[Saved entries]
__________________________________________________

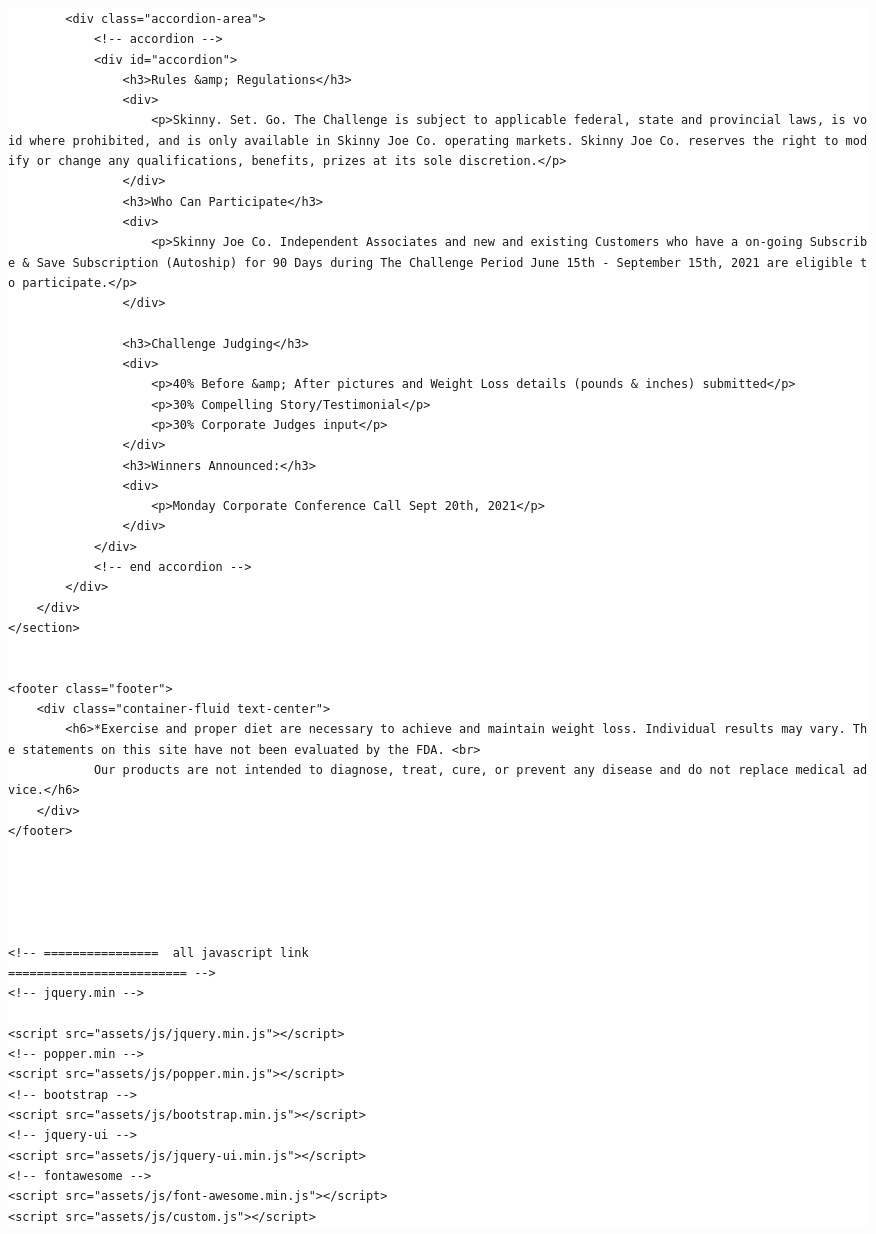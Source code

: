             <div class="accordion-area">
                <!-- accordion -->
                <div id="accordion">
                    <h3>Rules &amp; Regulations</h3>
                    <div>
                        <p>Skinny. Set. Go. The Challenge is subject to applicable federal, state and provincial laws, is void where prohibited, and is only available in Skinny Joe Co. operating markets. Skinny Joe Co. reserves the right to modify or change any qualifications, benefits, prizes at its sole discretion.</p>
                    </div>
                    <h3>Who Can Participate</h3>
                    <div>
                        <p>Skinny Joe Co. Independent Associates and new and existing Customers who have a on-going Subscribe & Save Subscription (Autoship) for 90 Days during The Challenge Period June 15th - September 15th, 2021 are eligible to participate.</p>
                    </div>

                    <h3>Challenge Judging</h3>
                    <div>
                        <p>40% Before &amp; After pictures and Weight Loss details (pounds & inches) submitted</p>
                        <p>30% Compelling Story/Testimonial</p>
                        <p>30% Corporate Judges input</p>
                    </div>
                    <h3>Winners Announced:</h3>
                    <div>
                        <p>Monday Corporate Conference Call Sept 20th, 2021</p>
                    </div>
                </div>
                <!-- end accordion -->
            </div>
        </div>
    </section>


    <footer class="footer">
        <div class="container-fluid text-center">
            <h6>*Exercise and proper diet are necessary to achieve and maintain weight loss. Individual results may vary. The statements on this site have not been evaluated by the FDA. <br>
                Our products are not intended to diagnose, treat, cure, or prevent any disease and do not replace medical advice.</h6>
        </div>
    </footer>





    <!-- ================  all javascript link
    ========================= -->
    <!-- jquery.min -->

    <script src="assets/js/jquery.min.js"></script>
    <!-- popper.min -->
    <script src="assets/js/popper.min.js"></script>
    <!-- bootstrap -->
    <script src="assets/js/bootstrap.min.js"></script>
    <!-- jquery-ui -->
    <script src="assets/js/jquery-ui.min.js"></script>
    <!-- fontawesome -->
    <script src="assets/js/font-awesome.min.js"></script>
    <script src="assets/js/custom.js"></script>
</body>

</html>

__________________________________________________

[What is being asked] Word for word, restate all of the entries above and leave each picture out.

[Response]
Source code

:             <div class="accordion-area">
                <!-- accordion -->
                <div id="accordion">
                    <h3>Rules &amp; Regulations</h3>
                    <div>
                        <p>Skinny. Set. Go. The Challenge is subject to applicable federal, state and provincial laws, is void where prohibited, and is only available in Skinny Joe Co. operating markets. Skinny Joe Co. reserves the right to modify or change any qualifications, benefits, prizes at its sole discretion.</p>
                    </div>
                    <h3>Who Can Participate</h3>
                    <div>
                        <p>Skinny Joe Co. Independent Associates and new and existing Customers who have a on-going Subscribe & Save Subscription (Autoship) for 90 Days during The Challenge Period June 15th - September 15th, 2021 are eligible to participate.</p>
                    </div>

                    <h3>Challenge Judging</h3>
                    <div>
                        <p>40% Before &amp; After pictures and Weight Loss details (pounds & inches) submitted</p>
                        <p>30% Compelling Story/Testimonial</p>
                        <p>30% Corporate Judges input</p>
                    </div>
                    <h3>Winners Announced:</h3>
                    <div>
                        <p>Monday Corporate Conference Call Sept 20th, 2021</p>
                    </div>
                </div>
                <!-- end accordion -->
            </div>
        </div>
    </section>


    <footer class="footer">
        <div class="container-fluid text-center">
            <h6>*Exercise and proper diet are necessary to achieve and maintain weight loss. Individual results may vary. The statements on this site have not been evaluated by the FDA. <br>
                Our products are not intended to diagnose, treat, cure, or prevent any disease and do not replace medical advice.</h6>
        </div>
    </footer>





    <!-- ================  all javascript link
    ========================= -->
    <!-- jquery.min -->

    <script src="assets/js/jquery.min.js"></script>
    <!-- popper.min -->
    <script src="assets/js/popper.min.js"></script>
    <!-- bootstrap -->
    <script src="assets/js/bootstrap.min.js"></script>
    <!-- jquery-ui -->
    <script src="assets/js/jquery-ui.min.js"></script>
    <!-- fontawesome -->
    <script src="assets/js/font-awesome.min.js"></script>
    <script src="assets/js/custom.js"></script>
</body>

</html>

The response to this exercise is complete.